A Whole New You

SCIENTIFIC breakthroughs don’t always grab the attention they deserve. They are often in esoteric areas of speciality and it’s difficult for us plebs to understand their importance.

A Whole New You

“A new species of salamander in Borneo? Yeah, whatever; someone’s isolated the ‘pwarkle’ — a new sub-atomic particle that only exist on Tuesdays? Give me a shout when they’re available in supermarkets.” But now and then science will make a breakthrough in an area that we can understand.

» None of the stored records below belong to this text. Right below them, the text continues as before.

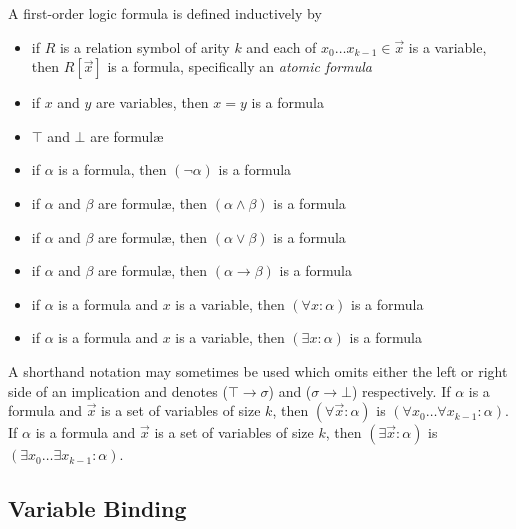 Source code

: 		A first-order logic formula is defined inductively by
		\begin{itemize}
		\item if $R$ is a relation symbol of arity $k$ and each of $x_0 \ldots x_{k-1} \in \vec{x}$ is a variable, then $R[\vec{x}]$ is a formula, specifically an \emph{atomic formula}
		\item if $x$ and $y$ are variables, then $x = y$ is a formula
		\item $\top$ and $\bot$ are formul{\ae}
		\item if $\alpha$ is a formula, then $(\neg\alpha)$ is a formula
		\item if $\alpha$ and $\beta$ are formul{\ae}, then $(\alpha \wedge \beta)$ is a formula
		\item if $\alpha$ and $\beta$ are formul{\ae}, then $(\alpha \vee \beta)$ is a formula
		\item if $\alpha$ and $\beta$ are formul{\ae}, then $(\alpha \to \beta)$ is a formula
		\item if $\alpha$ is a formula and $x$ is a variable, then $(\forall x : \alpha)$ is a formula
		\item if $\alpha$ is a formula and $x$ is a variable, then $(\exists x : \alpha)$ is a formula
		\end{itemize}

		A shorthand notation may sometimes be used which omits either the left
		or right side of an implication and denotes ($\top \to \sigma$) and
		($\sigma \to \bot$) respectively.  If $\alpha$ is a formula and
		$\vec{x}$ is a set of variables of size $k$, then $(\forall \vec{x} :
		\alpha)$ is $(\forall x_0 \ldots \forall x_{k-1} : \alpha)$.  If
		$\alpha$ is a formula and $\vec{x}$ is a set of variables of size $k$,
		then $(\exists \vec{x} : \alpha)$ is $(\exists x_0 \ldots \exists
		x_{k-1} : \alpha)$.

	\subsection{Variable Binding}

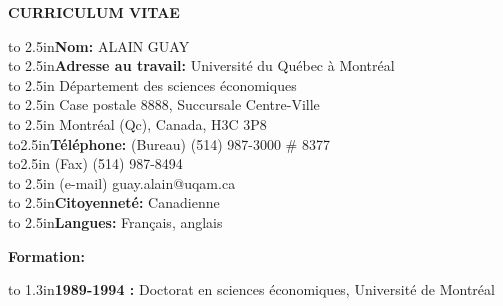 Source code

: 



\setlength{\headheight}{0in}
\setlength{\headsep}{0in}
\setlength{\oddsidemargin}{0.35in}
\setlength{\topmargin}{0.25in}
\setlength{\textheight}{8.5in}
\setlength{\textwidth}{5.75in}






\centerline{\bf CURRICULUM VITAE}

\vspace{2 cm}

\noindent\hbox to 2.5in{\bf Nom:\hfill} ALAIN GUAY\\

\noindent\hbox to 2.5in{\bf Adresse au travail:\hfill} Universit\'e du Qu\'ebec \`a Montr\'eal\\
\noindent\hbox to 2.5in{\hfill} D\'epartement des sciences \'economiques\\
\noindent\hbox to 2.5in{\hfill} Case postale 8888, Succursale Centre-Ville\\
\noindent\hbox to 2.5in{\hfill} Montr\'eal (Qc), Canada, H3C 3P8\\

\noindent\hbox to2.5in{\bf T\'el\'ephone:\hfill} (Bureau) (514) 987-3000 \# 8377\\
\noindent\hbox to2.5in{\hfill} (Fax) (514) 987-8494\\
\noindent\hbox to 2.5in{\hfill} (e-mail) guay.alain@uqam.ca\\

\noindent\hbox to 2.5in{\bf Citoyennet\'e:\hfill} Canadienne\\

\noindent\hbox to 2.5in{\bf Langues:\hfill} Fran\c cais, anglais
\vspace{1 cm}

\centerline{\bf Formation:}
\vspace{.5 cm}

\noindent\hbox to 1.3in{\bf1989-1994 :\hfill} Doctorat en sciences \'economiques, Universit\'e de Montr\'eal

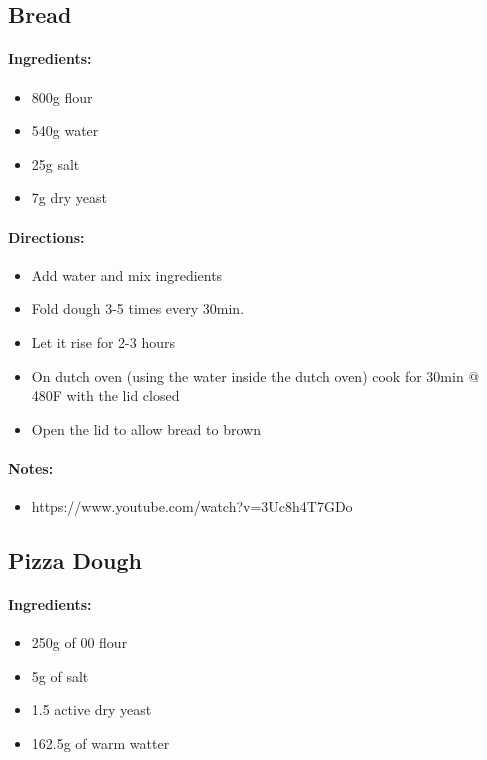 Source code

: \documentclass{article}
\begin{document}
\subsection{Bread}

\paragraph{Ingredients:}
\begin{itemize}
    \item 800g flour
    \item 540g water
    \item 25g salt
    \item 7g dry yeast
\end{itemize}

\paragraph{Directions:}
\begin{itemize}
    \item Add water and mix ingredients
    \item Fold dough 3-5 times every 30min.
    \item Let it rise for 2-3 hours
    \item On dutch oven (using the water inside the dutch oven) cook for 30min @ 480F with the lid closed
    \item Open the lid to allow bread to brown
\end{itemize}

\paragraph{Notes:}
\begin{itemize}
    \item https://www.youtube.com/watch?v=3Uc8h4T7GDo
\end{itemize}

\subsection{Pizza Dough}

\paragraph{Ingredients:}
\begin{itemize}
    \item 250g of 00 flour
    \item 5g of salt
    \item 1.5 active dry yeast
    \item 162.5g of warm watter
\end{itemize}
\end{document}
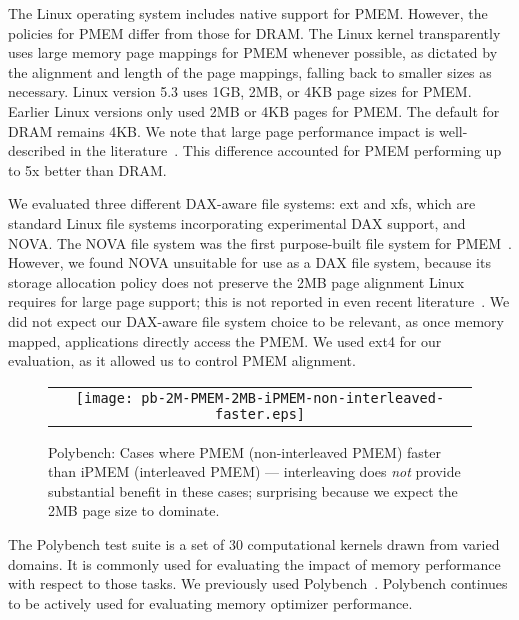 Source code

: The Linux operating system includes native support for PMEM.  However, the policies for PMEM differ from those for DRAM. The Linux kernel transparently uses large memory page mappings for PMEM whenever possible, as dictated by the alignment and length of the page mappings, falling back to smaller sizes as necessary.  Linux version 5.3 uses 1GB, 2MB, or 4KB page sizes for PMEM.  Earlier Linux versions only used 2MB or 4KB pages for PMEM. The default for DRAM remains 4KB.  We note that large page performance impact is well-described in the literature~\cite{agarwal2017thermostat,panwar2018making}. This difference accounted for PMEM performing up to 5x better than DRAM.


We evaluated three different DAX-aware file systems: ext and xfs, which are standard Linux file systems incorporating experimental DAX support, and NOVA. The NOVA file system was the first purpose-built file system for PMEM~\cite{xu2016nova}.  However, we found NOVA unsuitable for use as a DAX file system, because its storage allocation policy does not preserve the 2MB page alignment Linux requires for large page support; this is not reported in even recent literature~\cite{izraelevitz2019basic,yang2019empirical}. We did not expect our DAX-aware file system choice to be relevant, as once memory mapped, applications directly access the PMEM.  We used ext4 for our evaluation, as it allowed us to control PMEM alignment.

\begin{figure}[!b]
  \captionsetup{justification=centering}
  \centering
  \caption{Polybench: Cases where PMEM (non-interleaved PMEM) faster than iPMEM (interleaved PMEM) --- interleaving does \textit{not} provide substantial benefit in these cases; surprising because we expect the 2MB page size to dominate.}
  \vspace{2mm}
  \label{fig:polybench:PMEM-vs-ipmem}
  \begin{tabular}{c}
    \texttt{[image: pb-2M-PMEM-2MB-iPMEM-non-interleaved-faster.eps]}
  \end{tabular}
\end{figure}



The Polybench test suite is a set of 30 computational kernels drawn from varied domains. It is commonly used for evaluating the impact of memory performance with respect to those tasks. We previously used Polybench~\cite{doudali2017comerge}. Polybench continues to be actively used for evaluating memory optimizer performance.



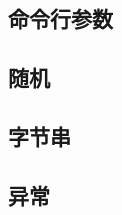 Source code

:\documentclass[./main.tex]{subfiles}
\begin{document}
\subsection*{命令行参数}


\subsection*{随机}


\subsection*{字节串}


\subsection*{异常}

\end{document}
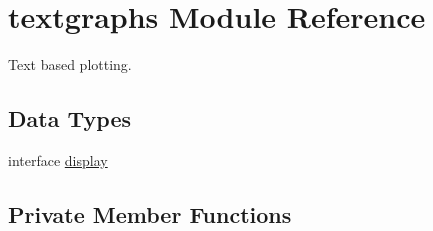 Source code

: \hypertarget{classtextgraphs}{\section{textgraphs Module Reference}
\label{classtextgraphs}
}


Text based plotting.  


\subsection*{Data Types}
\begin{DoxyCompactItemize}
\item 
interface \hyperlink{interfacetextgraphs_1_1display}{display}
\end{DoxyCompactItemize}
\subsection*{Private Member Functions}

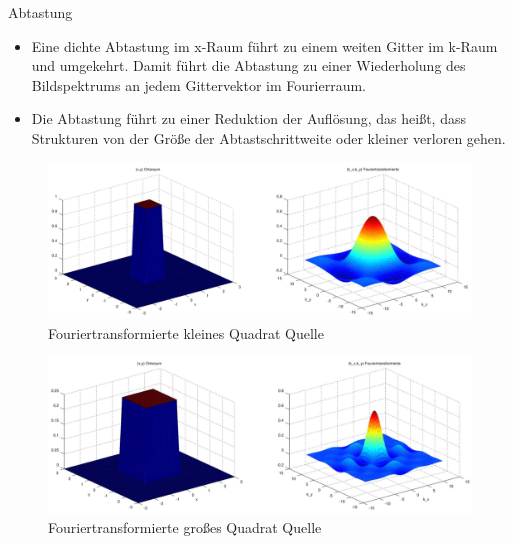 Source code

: \documentclass{beamer}
\begin{document}
	\begin{frame}{Abtastung}
	\begin{multicols}{2}
		\begin{itemize}
			\small\item Eine dichte Abtastung im x-Raum führt zu einem weiten Gitter im k-Raum und umgekehrt. Damit führt die Abtastung zu einer Wiederholung des Bildspektrums an jedem Gittervektor im Fourierraum.
			\item Die Abtastung führt zu einer Reduktion der Auflösung, das heißt, dass Strukturen von der Größe der Abtastschrittweite oder kleiner verloren gehen.
		\end{itemize}
		\begin{figure}
			\includegraphics[width=0.6\textheight]{abtast1.pdf}
			\caption{\tiny Fouriertransformierte kleines Quadrat Quelle\cite{fuchs}}
		\end{figure}
		\begin{figure}
			\includegraphics[width=0.6\textheight]{abtast2.pdf}
			\caption{\tiny Fouriertransformierte großes Quadrat Quelle\cite{fuchs}}
		\end{figure}
	\end{multicols}
	\end{frame}
\end{document}
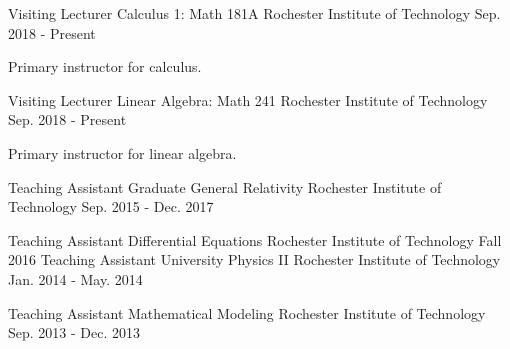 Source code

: \begin{cventries}
 
   \cventry
    {Visiting Lecturer}
    {Calculus 1: Math 181A}
    {Rochester Institute of Technology}
    {Sep. 2018 - Present}
    {
      \begin{cvitems}
        \item {Primary instructor for calculus. }
      \end{cvitems}
    }
    
       \cventry
    {Visiting Lecturer}
    {Linear Algebra: Math 241}
    {Rochester Institute of Technology}
    {Sep. 2018 - Present}
    {
      \begin{cvitems}
        \item {Primary instructor for linear algebra.}
      \end{cvitems}
    }
    
  \cventry
    {Teaching Assistant}
    {Graduate General Relativity}
    {Rochester Institute of Technology}
    {Sep. 2015 - Dec. 2017}
    {
      \begin{cvitems}
      \end{cvitems}
    }
  \cventry
    {Teaching Assistant}
    {Differential Equations}
    {Rochester Institute of Technology}
    {Fall 2016}
    {
    }
 \cventry
    {Teaching Assistant}
    {University Physics II}
    {Rochester Institute of Technology}
    {Jan. 2014 - May. 2014}
    {
    }

  \cventry
    {Teaching Assistant}
    {Mathematical Modeling}
    {Rochester Institute of Technology}
    {Sep. 2013 - Dec. 2013}
    {
    }
\end{cventries}
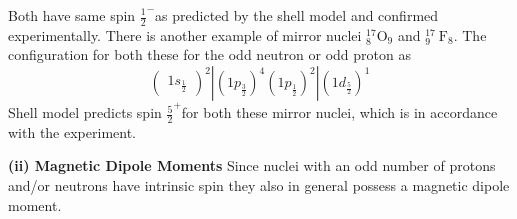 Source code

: \begin{enumerate}
$$	$$
	Both have same spin $\frac{1}{2}^{-}$as predicted by the shell model and confirmed experimentally. There is another example of mirror nuclei ${ }_{8}^{17} \mathrm{O}_{9}$ and ${ }_{9}^{17} \mathrm{~F}_{8}$. The configuration for both these for the odd neutron or odd proton as\\
	$$
	\left(\begin{array}{c}
	1 s_{\frac{1}{2}}
	\end{array}\right)^{2}\left|\left(1 p_{\frac{3}{2}}\right)^{4}\left(1 p_{\frac{1}{2}}\right)^{2}\right|\left(1 d_{\frac{5}{2}}\right)^{1}
	$$
	Shell model predicts spin $\frac{5}{2}^{+}$for both these mirror nuclei, which is in accordance with the experiment.\\
\end{enumerate}
\textbf{(ii) Magnetic Dipole Moments}
Since nuclei with an odd number of protons and/or neutrons have intrinsic spin they also in general possess a magnetic dipole moment.

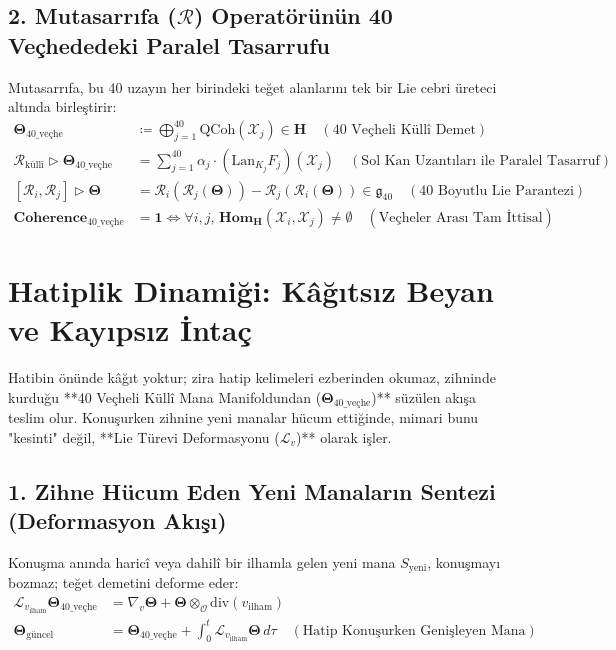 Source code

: \documentclass[11pt, a4paper]{article}
\begin{document}
\subsection{2. Mutasarrıfa ($\mathcal{R}$) Operatörünün 40 Veçhededeki Paralel Tasarrufu}
Mutasarrıfa, bu 40 uzayın her birindeki teğet alanlarını tek bir Lie cebri üreteci altında birleştirir:
\begin{align}
\mathbf{\Theta}_{\text{40\_veçhe}} &\coloneqq \bigoplus_{j=1}^{40} \text{QCoh}(\mathcal{X}_j) \in \mathbf{H} \quad (\text{40 Veçheli Küllî Demet}) \\
\mathcal{R}_{\text{küllî}} \triangleright \mathbf{\Theta}_{\text{40\_veçhe}} &= \sum_{j=1}^{40} \alpha_j \cdot \left( \text{Lan}_{K_j} F_j \right)(\mathcal{X}_j) \quad (\text{Sol Kan Uzantıları ile Paralel Tasarruf}) \\
[\mathcal{R}_i, \mathcal{R}_j] \triangleright \mathbf{\Theta} &= \mathcal{R}_i(\mathcal{R}_j(\mathbf{\Theta})) - \mathcal{R}_j(\mathcal{R}_i(\mathbf{\Theta})) \in \mathfrak{g}_{40} \quad (\text{40 Boyutlu Lie Parantezi}) \\
\mathbf{Coherence}_{\text{40\_veçhe}} &= \mathbf{1} \iff \forall i, j, \, \mathbf{Hom}_{\mathbf{H}}(\mathcal{X}_i, \mathcal{X}_j) \neq \emptyset \quad (\text{Veçheler Arası Tam İttisal})
\end{align}

\section{Hatiplik Dinamiği: Kâğıtsız Beyan ve Kayıpsız İntaç}

Hatibin önünde kâğıt yoktur; zira hatip kelimeleri ezberinden okumaz, zihninde kurduğu **40 Veçheli Küllî Mana Manifoldundan ($\mathbf{\Theta}_{\text{40\_veçhe}}$)** süzülen akışa teslim olur. Konuşurken zihnine yeni manalar hücum ettiğinde, mimari bunu "kesinti" değil, **Lie Türevi Deformasyonu ($\mathcal{L}_v$)** olarak işler.

\subsection{1. Zihne Hücum Eden Yeni Manaların Sentezi (Deformasyon Akışı)}
Konuşma anında haricî veya dahilî bir ilhamla gelen yeni mana $S_{\text{yeni}}$, konuşmayı bozmaz; teğet demetini deforme eder:
\begin{align}
\mathcal{L}_{v_{\text{ilham}}} \mathbf{\Theta}_{\text{40\_veçhe}} &= \nabla_{v} \mathbf{\Theta} + \mathbf{\Theta} \otimes_{\mathcal{O}} \text{div}(v_{\text{ilham}}) \\
\mathbf{\Theta}_{\text{güncel}} &= \mathbf{\Theta}_{\text{40\_veçhe}} + \int_0^t \mathcal{L}_{v_{\text{ilham}}} \mathbf{\Theta} \, d\tau \quad (\text{Hatip Konuşurken Genişleyen Mana})
\end{align}
\end{document}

Our interest is piqued usually because it contains a word that was only previously mentioned in movies. “Lexus have made an actual hoverboard? Now THAT’s science! NASA found unusual dotted lines on Pluto? It’s Aliens!”

Another one of those TV words is ‘bionic’. Most people have some idea of bionic — either from The Six Million Dollar Man — who following an accident was rebuilt with bionic legs, an eye and an arm that gave him superhuman strength — or more recently The Bionic Woman. Last week science made a breakthrough we can all get behind (or get a new behind). Doctors gave a man a bionic eye.

I’m not going to go into the actual implications of this leap forward. Regular readers of this column will know that this is not the place to come to for journalism. Instead I’m going to idly speculate.

At the moment bionic attachments have only been made available to relatively few people and each one is rightly lauded. But what happens when it becomes so commonplace that upgrading your hand may become no more a thing than upgrading your handset?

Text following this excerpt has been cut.